I propose an alternative to the Medicare For Autism Now campaign. Rather than funding ABA and only ABA, adopt the BC model under the medicare system, because Autism is, at least in part, medical. Provide parents with a billing number and allow them to hire therapists and behaviour interventionists of their own choosing as contractors who invoice the government for their services. Have the wages of the therapies be set so that parents are protected from dishonest providers who would overcharge. Set up a cap per year, but allow parents to roll over what they don’t use. Don’t end coverage at 18. Autistic people aren’t magically no longer in need of services when they become adults.

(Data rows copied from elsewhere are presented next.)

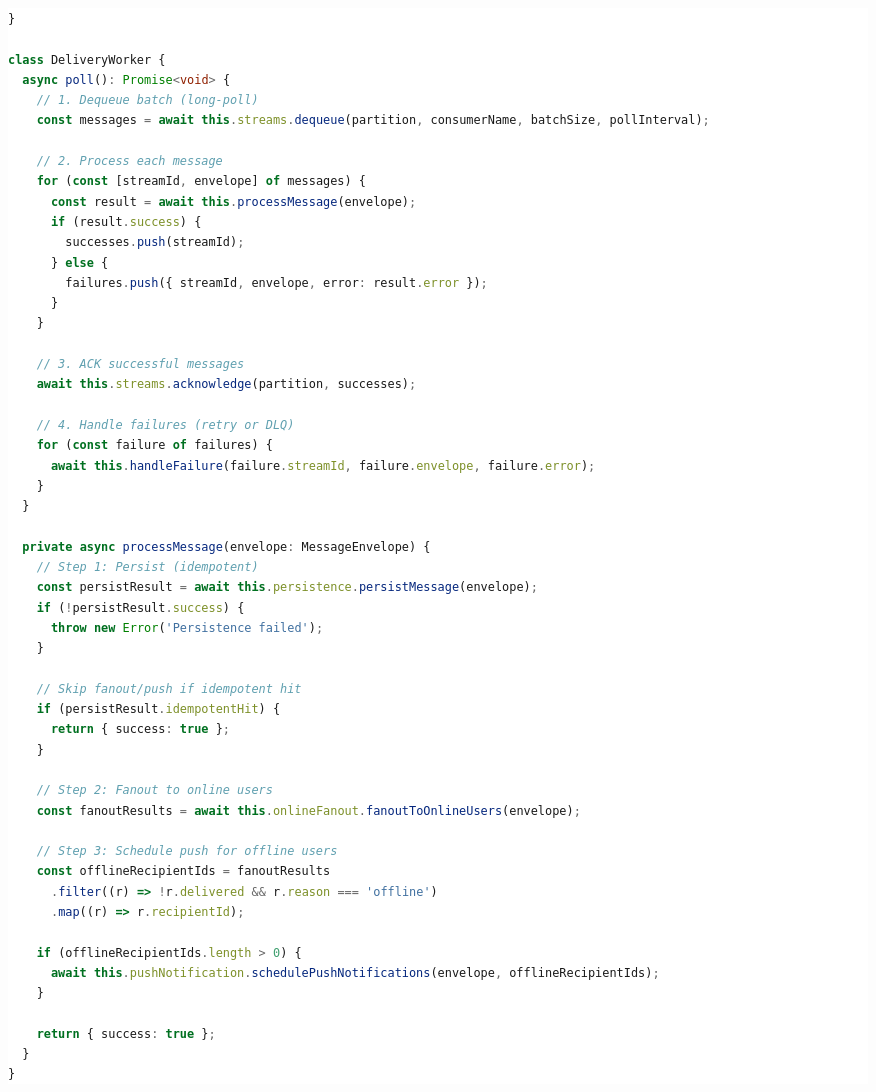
 ```typescript
}

class DeliveryWorker {
  async poll(): Promise<void> {
    // 1. Dequeue batch (long-poll)
    const messages = await this.streams.dequeue(partition, consumerName, batchSize, pollInterval);

    // 2. Process each message
    for (const [streamId, envelope] of messages) {
      const result = await this.processMessage(envelope);
      if (result.success) {
        successes.push(streamId);
      } else {
        failures.push({ streamId, envelope, error: result.error });
      }
    }

    // 3. ACK successful messages
    await this.streams.acknowledge(partition, successes);

    // 4. Handle failures (retry or DLQ)
    for (const failure of failures) {
      await this.handleFailure(failure.streamId, failure.envelope, failure.error);
    }
  }

  private async processMessage(envelope: MessageEnvelope) {
    // Step 1: Persist (idempotent)
    const persistResult = await this.persistence.persistMessage(envelope);
    if (!persistResult.success) {
      throw new Error('Persistence failed');
    }

    // Skip fanout/push if idempotent hit
    if (persistResult.idempotentHit) {
      return { success: true };
    }

    // Step 2: Fanout to online users
    const fanoutResults = await this.onlineFanout.fanoutToOnlineUsers(envelope);

    // Step 3: Schedule push for offline users
    const offlineRecipientIds = fanoutResults
      .filter((r) => !r.delivered && r.reason === 'offline')
      .map((r) => r.recipientId);

    if (offlineRecipientIds.length > 0) {
      await this.pushNotification.schedulePushNotifications(envelope, offlineRecipientIds);
    }

    return { success: true };
  }
}
```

This would allow parents to choose their therapy, choose their therapists, and have control over the spending. No one would be coerced into ABA because of lack of alternatives or funding, but it would still be an option for those who choose it. It would save money in the long run because when children get good early intervention, they require less adult care.

Thank you for your interest. I hope you will see how this project, though well-intentioned, will cause more harm than good to the people it endeavors to support.